International Coffee Partners (ICP) in Ethiopia

Active since 2019

Current project phase until 2023

Ethiopia is the largest coffee producer in Africa and the country of origin of Arabica coffee. Coffee is the country’s most important export commodity and has been part of the Ethiopian culture for generations. Approximately 2,2 million smallholder families are engaged in coffee production with coffee as their main cash crop. Many of these smallholder farmers face a range of economic, social and environmental problems which threaten their livelihoods and jeopardize the development of the individual farms.

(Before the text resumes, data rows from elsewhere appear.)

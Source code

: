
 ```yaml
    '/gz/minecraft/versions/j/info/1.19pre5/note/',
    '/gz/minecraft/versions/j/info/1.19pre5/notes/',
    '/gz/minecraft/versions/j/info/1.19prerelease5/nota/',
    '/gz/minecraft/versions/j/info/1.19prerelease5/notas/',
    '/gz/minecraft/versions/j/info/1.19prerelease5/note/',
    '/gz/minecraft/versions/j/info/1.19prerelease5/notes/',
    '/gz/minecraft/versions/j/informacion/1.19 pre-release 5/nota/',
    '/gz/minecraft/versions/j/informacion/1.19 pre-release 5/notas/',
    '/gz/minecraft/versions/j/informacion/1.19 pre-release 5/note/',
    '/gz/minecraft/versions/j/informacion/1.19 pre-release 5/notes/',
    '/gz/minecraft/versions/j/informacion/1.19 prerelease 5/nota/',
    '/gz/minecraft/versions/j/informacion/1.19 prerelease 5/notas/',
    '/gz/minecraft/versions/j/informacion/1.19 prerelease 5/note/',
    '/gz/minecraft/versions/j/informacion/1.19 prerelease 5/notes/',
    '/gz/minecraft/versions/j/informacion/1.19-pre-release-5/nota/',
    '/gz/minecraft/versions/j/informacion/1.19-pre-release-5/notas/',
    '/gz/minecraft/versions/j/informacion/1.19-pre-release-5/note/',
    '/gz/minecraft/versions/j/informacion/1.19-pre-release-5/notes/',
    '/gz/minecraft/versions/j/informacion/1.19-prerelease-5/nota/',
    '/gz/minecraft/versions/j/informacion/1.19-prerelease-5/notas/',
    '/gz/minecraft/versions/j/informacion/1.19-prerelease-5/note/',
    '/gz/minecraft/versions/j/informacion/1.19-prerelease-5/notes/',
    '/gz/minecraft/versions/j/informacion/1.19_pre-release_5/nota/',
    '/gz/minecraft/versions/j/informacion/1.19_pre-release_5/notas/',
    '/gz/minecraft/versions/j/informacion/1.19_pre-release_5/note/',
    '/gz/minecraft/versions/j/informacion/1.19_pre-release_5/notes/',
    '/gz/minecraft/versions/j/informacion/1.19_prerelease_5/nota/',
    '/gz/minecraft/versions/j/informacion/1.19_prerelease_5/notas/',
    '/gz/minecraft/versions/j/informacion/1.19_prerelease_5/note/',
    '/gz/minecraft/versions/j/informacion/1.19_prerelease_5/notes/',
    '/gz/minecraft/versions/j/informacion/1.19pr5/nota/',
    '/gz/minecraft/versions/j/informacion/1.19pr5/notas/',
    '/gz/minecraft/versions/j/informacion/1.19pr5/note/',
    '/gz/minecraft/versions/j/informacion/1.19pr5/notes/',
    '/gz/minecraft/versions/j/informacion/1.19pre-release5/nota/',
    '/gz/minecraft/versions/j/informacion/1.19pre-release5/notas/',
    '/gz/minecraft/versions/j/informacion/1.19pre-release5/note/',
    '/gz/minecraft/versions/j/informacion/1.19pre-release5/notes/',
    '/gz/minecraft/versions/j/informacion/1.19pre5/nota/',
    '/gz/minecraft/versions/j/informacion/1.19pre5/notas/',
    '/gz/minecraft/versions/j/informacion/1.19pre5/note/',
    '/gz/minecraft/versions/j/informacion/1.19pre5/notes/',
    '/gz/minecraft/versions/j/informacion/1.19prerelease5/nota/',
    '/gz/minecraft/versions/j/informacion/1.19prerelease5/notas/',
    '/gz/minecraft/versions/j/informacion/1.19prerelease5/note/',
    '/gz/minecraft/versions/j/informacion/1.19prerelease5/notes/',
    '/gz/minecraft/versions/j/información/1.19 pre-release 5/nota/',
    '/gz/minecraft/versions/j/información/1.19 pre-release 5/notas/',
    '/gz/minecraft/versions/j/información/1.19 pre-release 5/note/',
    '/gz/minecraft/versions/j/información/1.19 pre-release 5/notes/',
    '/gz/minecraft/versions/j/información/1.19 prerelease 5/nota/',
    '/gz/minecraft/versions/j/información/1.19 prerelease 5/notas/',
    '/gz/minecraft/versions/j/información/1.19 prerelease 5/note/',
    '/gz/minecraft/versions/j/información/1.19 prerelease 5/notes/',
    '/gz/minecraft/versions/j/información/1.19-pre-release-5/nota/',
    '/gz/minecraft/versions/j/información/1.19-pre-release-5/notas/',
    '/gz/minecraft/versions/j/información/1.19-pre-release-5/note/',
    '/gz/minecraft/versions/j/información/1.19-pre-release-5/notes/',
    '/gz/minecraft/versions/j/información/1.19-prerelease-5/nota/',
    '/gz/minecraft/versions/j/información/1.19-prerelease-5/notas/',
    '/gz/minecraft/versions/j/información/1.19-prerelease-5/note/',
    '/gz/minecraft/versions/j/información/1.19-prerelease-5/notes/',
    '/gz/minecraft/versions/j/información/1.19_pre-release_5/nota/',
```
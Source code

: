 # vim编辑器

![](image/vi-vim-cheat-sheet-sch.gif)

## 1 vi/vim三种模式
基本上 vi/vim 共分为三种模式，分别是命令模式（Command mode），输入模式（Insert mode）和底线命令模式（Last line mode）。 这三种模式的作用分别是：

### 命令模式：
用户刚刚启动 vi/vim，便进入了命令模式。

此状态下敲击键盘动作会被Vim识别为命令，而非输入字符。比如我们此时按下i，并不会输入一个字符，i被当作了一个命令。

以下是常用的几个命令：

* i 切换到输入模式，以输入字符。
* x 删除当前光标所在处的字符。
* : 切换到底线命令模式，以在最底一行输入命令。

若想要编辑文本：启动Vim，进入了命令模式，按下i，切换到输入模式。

The current project is located in coffee-growing areas in the Amhara region. ICP in Ethiopia focuses on improving smallholder coffee farmer families livelihoods including their economic situation by:

– promoting coffee farmers adaptive capacity to climate change,
– supporting farmer organizations and its apex organization,
– promoting gender equality in Farmer Cooperatives and at household level,
– starting the support of youth groups in income generating activities along the coffee value chain.

This ICP project continues the work of a first phase that was funded by the Lavazza Foundation, The Löfbergs Family Foundation, Hanns R. Neumann Stiftung (HRNS) and the Austrian Development Agency (ADA).

Map of Ethiopia and Africa

Since 2010, ICP has implemented projects in several coffee producing regions in Africa. Click the following button to view all past projects and access the attached final reports:

Achievements since first project started:

Farmer Organizations ICP worked with

Total households reached

Active Farmer Field Schools

Area under target crop (Arabica):
1,156 ha

Total household members reached:

Total impacted farmland

Current project phase – Coffee Alliances for Ethiopia (CAFE)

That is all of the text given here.